Relationships take effort, a lot of effort. They must be defined, and they must be negotiated, otherwise they tend to fold in on themselves like a parachute catching a downdraft. They can be an expansive element of one’s life, but can also become a dangerous inversion of one’s expectations. Relationships, to be successful, require that both parties play by the same set of rules. And if they don’t, it is only a matter of time before they implode.

It’s not as important what the rules are, as it is that they are agreed upon in the development of the relationship. The rules can be tacit, (understood, or implied, without being stated openly), but they must exist for the relationship to prosper. And they must be understood and embraced equally, with honesty of intention, and commitment to upholding the integrity of their purpose.
Something that is sorely lacking with Internet friendships.

For harmony to exist in any relationship, honesty must prevail. Otherwise the relationship is reduced to two people pretending that everything is OK. OK, however, is pretty transparent, even to the least observant among us, and over time even it becomes compromised, reduced to the relationship equivalent of two people talking about the weather. If that is the relationship that is agreed upon, fine. And the weather changes regularly, so there will always be cause for new discussion. A nice safe, formulaic relationship where each party is equally protected from the other. Neither party takes any risks, expands the parameters of the relationship, or ever has to confront their own fears and insecurities. Nobody gets hurt.

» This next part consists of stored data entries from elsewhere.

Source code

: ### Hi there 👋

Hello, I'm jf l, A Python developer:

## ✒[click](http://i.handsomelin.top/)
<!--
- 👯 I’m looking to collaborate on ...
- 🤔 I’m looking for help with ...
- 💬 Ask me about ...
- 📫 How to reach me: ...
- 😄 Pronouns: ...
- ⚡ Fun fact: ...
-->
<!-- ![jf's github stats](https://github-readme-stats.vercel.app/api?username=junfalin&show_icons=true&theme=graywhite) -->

And the relationship doesn’t grow.
I’m sure you have your share of those.

But my question is, “Why would someone even want to be in a relationship with someone they feel they need to protect themselves from?” A person could have that kind of relationship on the Internet, or with a box of cereal, or with the order-taker at a drive-thru fast food restaurant.
Why pretend at relationship?

If both parties intend to have a real relationship, they cannot, as people are want to do, pretend that everything is fine when it’s not. Pretension breeds resentment, resentment breeds silence, and silence breeds distance. It takes courage not to pretend that everything is OK, but it takes more courage to see that things don’t get there in the first place. Courage is a quality always in high demand, but, unfortunately, it is also a quality in scarce supply in our modern day culture.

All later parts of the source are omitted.